For a while I've been thinking about the interaction between type systems and constraint systems. There is a trend in programming language theory towards ever-more-expressive types. It occurs to me that a garden variety type system is just a limited, compile-time-only constraint system. Constraint systems are highly expressive; they may even be Turing complete. This is is not so terribly hard, because they are checked at runtime. If a language had a type system that was as expressive, there would be certain downsides. Type checking might not halt, for example.

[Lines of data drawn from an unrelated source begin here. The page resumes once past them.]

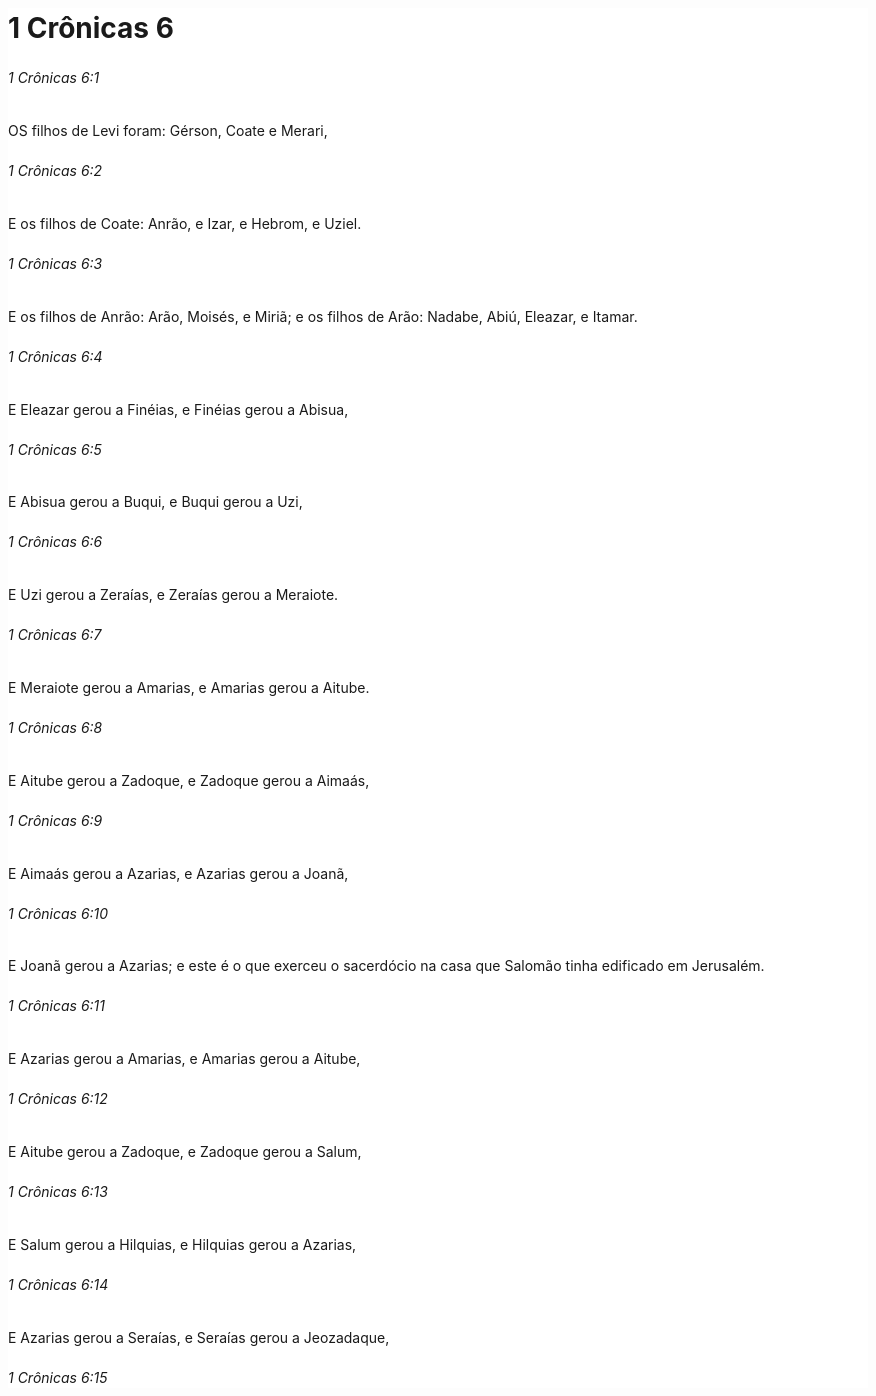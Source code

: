 # 1 Crônicas 6

###### 1 Crônicas 6:1

OS filhos de Levi foram: Gérson, Coate e Merari,

###### 1 Crônicas 6:2

E os filhos de Coate: Anrão, e Izar, e Hebrom, e Uziel.

###### 1 Crônicas 6:3

E os filhos de Anrão: Arão, Moisés, e Miriã; e os filhos de Arão: Nadabe, Abiú, Eleazar, e Itamar.

###### 1 Crônicas 6:4

E Eleazar gerou a Finéias, e Finéias gerou a Abisua,

###### 1 Crônicas 6:5

E Abisua gerou a Buqui, e Buqui gerou a Uzi,

###### 1 Crônicas 6:6

E Uzi gerou a Zeraías, e Zeraías gerou a Meraiote.

###### 1 Crônicas 6:7

E Meraiote gerou a Amarias, e Amarias gerou a Aitube.

###### 1 Crônicas 6:8

E Aitube gerou a Zadoque, e Zadoque gerou a Aimaás,

###### 1 Crônicas 6:9

E Aimaás gerou a Azarias, e Azarias gerou a Joanã,

###### 1 Crônicas 6:10

E Joanã gerou a Azarias; e este é o que exerceu o sacerdócio na casa que Salomão tinha edificado em Jerusalém.

###### 1 Crônicas 6:11

E Azarias gerou a Amarias, e Amarias gerou a Aitube,

###### 1 Crônicas 6:12

E Aitube gerou a Zadoque, e Zadoque gerou a Salum,

###### 1 Crônicas 6:13

E Salum gerou a Hilquias, e Hilquias gerou a Azarias,

###### 1 Crônicas 6:14

E Azarias gerou a Seraías, e Seraías gerou a Jeozadaque,

###### 1 Crônicas 6:15

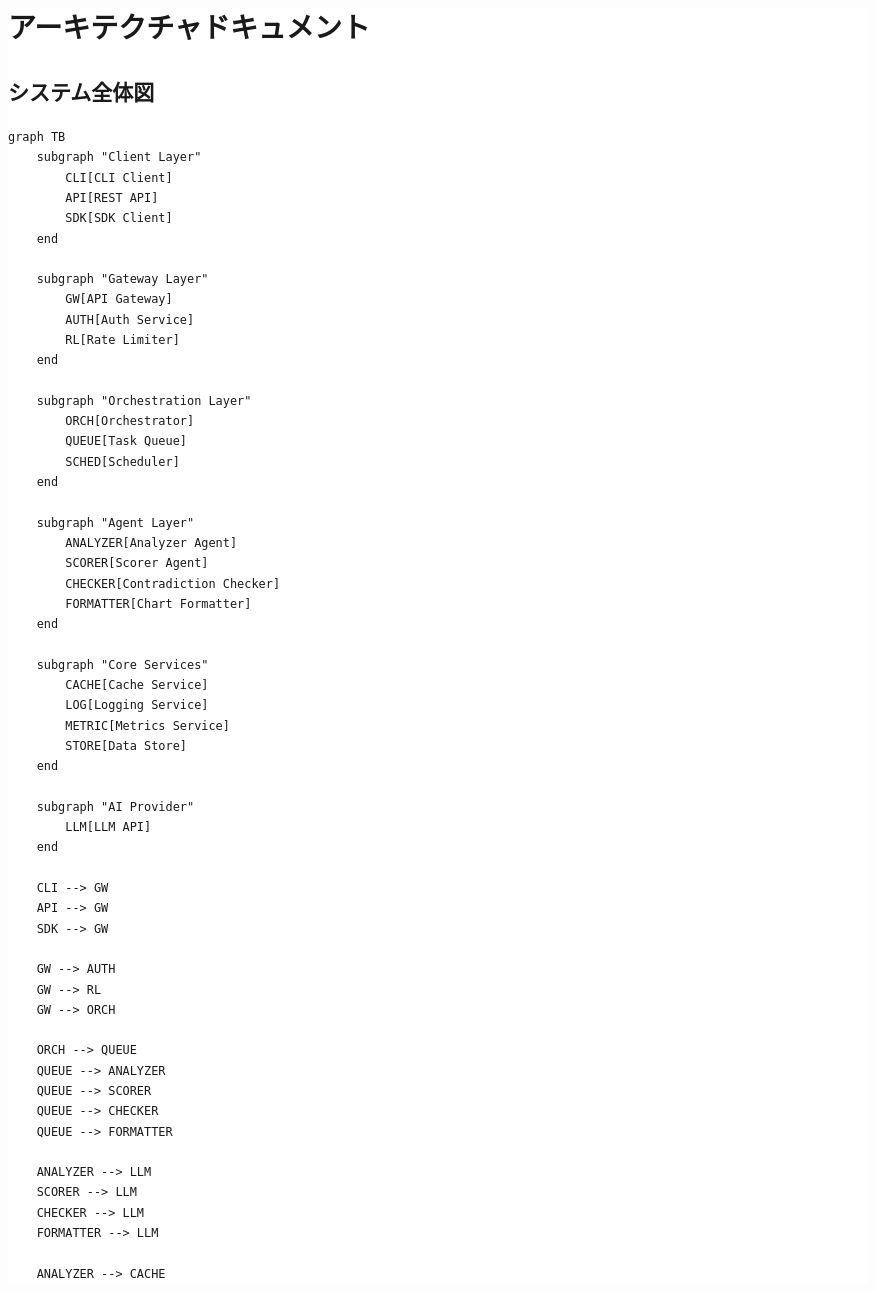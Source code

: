 # アーキテクチャドキュメント

## システム全体図

```mermaid
graph TB
    subgraph "Client Layer"
        CLI[CLI Client]
        API[REST API]
        SDK[SDK Client]
    end

    subgraph "Gateway Layer"
        GW[API Gateway]
        AUTH[Auth Service]
        RL[Rate Limiter]
    end

    subgraph "Orchestration Layer"
        ORCH[Orchestrator]
        QUEUE[Task Queue]
        SCHED[Scheduler]
    end

    subgraph "Agent Layer"
        ANALYZER[Analyzer Agent]
        SCORER[Scorer Agent]
        CHECKER[Contradiction Checker]
        FORMATTER[Chart Formatter]
    end

    subgraph "Core Services"
        CACHE[Cache Service]
        LOG[Logging Service]
        METRIC[Metrics Service]
        STORE[Data Store]
    end

    subgraph "AI Provider"
        LLM[LLM API]
    end

    CLI --> GW
    API --> GW
    SDK --> GW

    GW --> AUTH
    GW --> RL
    GW --> ORCH

    ORCH --> QUEUE
    QUEUE --> ANALYZER
    QUEUE --> SCORER
    QUEUE --> CHECKER
    QUEUE --> FORMATTER

    ANALYZER --> LLM
    SCORER --> LLM
    CHECKER --> LLM
    FORMATTER --> LLM

    ANALYZER --> CACHE
```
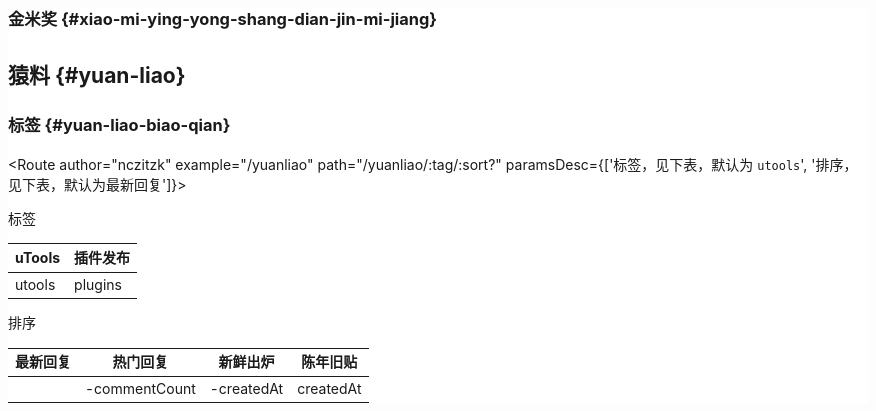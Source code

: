 ### 金米奖 {#xiao-mi-ying-yong-shang-dian-jin-mi-jiang}

<Route author="nczitzk" example="/mi/golden" path="/mi/golden"/>

## 猿料 {#yuan-liao}

### 标签 {#yuan-liao-biao-qian}

<Route author="nczitzk" example="/yuanliao" path="/yuanliao/:tag/:sort?" paramsDesc={['标签，见下表，默认为 `utools`', '排序，见下表，默认为最新回复']}>

标签

| uTools | 插件发布 |
| ------ | -------- |
| utools | plugins  |

排序

| 最新回复 | 热门回复      | 新鲜出炉   | 陈年旧贴  |
| -------- | ------------- | ---------- | --------- |
|          | -commentCount | -createdAt | createdAt |

</Route>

There is a further difference between types and constraints: the manner of quantification. When a given line of code with checks is executed, passing the checks, this is logically equivalent to an *existentially quantified* proof of the checks. In other words, if the line succeeds even once, there we know that there exists at least one set of runtime values that will satisfy the checks. On the other hand, if the checks are static, then passing the compile time checks is a *universally quantified* proof of the checks. That is, the checks will succeed for *every possible* set of runtime values referenced in that code. The runtime checks become as strong as the compile time checks at the limit of checking against every possible set of runtime values.

So this brings us to the interesting idea that perhaps we ought to have a single, highly expressive system for both runtime and compile time checking, and we ought to put the decision of how much checking happens when *in the hands of the programmer.*

For a long time I was considering that the difference between a compile time a runtime check would be reflected syntactically. Later I reversed that idea. It occurs to me that the question of *when* to do the checks could be considered a form of (logical?) independence. The key then would be to ensure that the semantics of a program do not change when a given check is moved from runtime to compile time or vice versa. The only difference would be whether the check failed early or failed late; in no cases would it be possible to have a program that returns a different answer depending on the time a check happens.

As near as I can tell, all that is necessary for this is to ensure that the attribute *names* of a relation are always known statically. Not too much of a burden.

Marshall Received on Sat Apr 21 2007 - 07:42:13 CEST